━━ Records for processing ━━
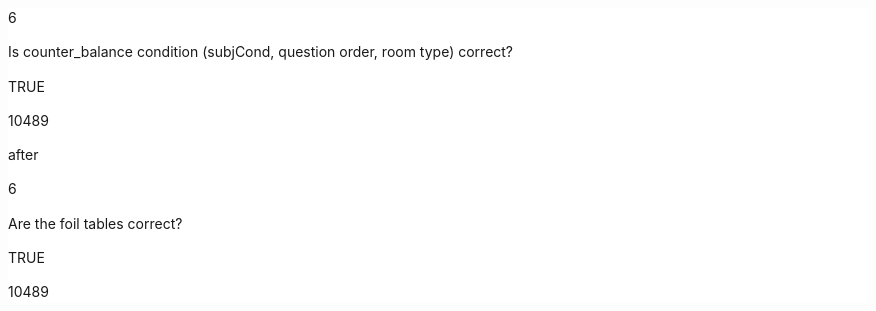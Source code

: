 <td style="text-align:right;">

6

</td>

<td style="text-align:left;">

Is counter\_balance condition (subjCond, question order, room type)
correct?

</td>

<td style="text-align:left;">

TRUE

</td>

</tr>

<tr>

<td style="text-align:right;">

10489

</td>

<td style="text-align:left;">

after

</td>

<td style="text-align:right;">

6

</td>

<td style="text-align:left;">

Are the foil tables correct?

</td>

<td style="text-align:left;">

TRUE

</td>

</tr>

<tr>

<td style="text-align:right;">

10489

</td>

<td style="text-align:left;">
━━━
━━ Records for processing ━━
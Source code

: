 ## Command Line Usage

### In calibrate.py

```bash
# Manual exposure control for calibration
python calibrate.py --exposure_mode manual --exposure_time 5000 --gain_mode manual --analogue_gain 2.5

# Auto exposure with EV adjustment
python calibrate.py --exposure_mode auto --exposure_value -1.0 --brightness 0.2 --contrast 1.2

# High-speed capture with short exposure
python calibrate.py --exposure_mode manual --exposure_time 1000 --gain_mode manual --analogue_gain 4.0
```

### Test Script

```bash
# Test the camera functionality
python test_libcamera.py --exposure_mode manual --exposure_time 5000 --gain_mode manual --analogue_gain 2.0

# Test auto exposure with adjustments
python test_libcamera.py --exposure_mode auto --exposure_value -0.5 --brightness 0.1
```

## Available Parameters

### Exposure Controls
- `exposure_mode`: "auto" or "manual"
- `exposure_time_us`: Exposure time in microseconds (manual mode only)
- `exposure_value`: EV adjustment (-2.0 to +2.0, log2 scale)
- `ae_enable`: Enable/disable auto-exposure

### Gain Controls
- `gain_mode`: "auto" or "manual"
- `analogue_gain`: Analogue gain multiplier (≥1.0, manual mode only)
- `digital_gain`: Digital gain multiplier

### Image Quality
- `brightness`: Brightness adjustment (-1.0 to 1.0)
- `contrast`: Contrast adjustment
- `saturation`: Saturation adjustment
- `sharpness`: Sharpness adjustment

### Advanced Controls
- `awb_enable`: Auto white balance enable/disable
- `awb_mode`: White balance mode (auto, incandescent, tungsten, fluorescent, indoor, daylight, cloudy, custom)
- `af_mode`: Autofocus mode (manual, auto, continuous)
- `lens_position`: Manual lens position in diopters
━━━
--- What the exercise asks ---
In the data above, find each line that uses the string "brightness". Copy it.

--- Reply ---
python calibrate.py --exposure_mode auto --exposure_value -1.0 --brightness 0.2 --contrast 1.2
python test_libcamera.py --exposure_mode auto --exposure_value -0.5 --brightness 0.1
- `brightness`: Brightness adjustment (-1.0 to 1.0)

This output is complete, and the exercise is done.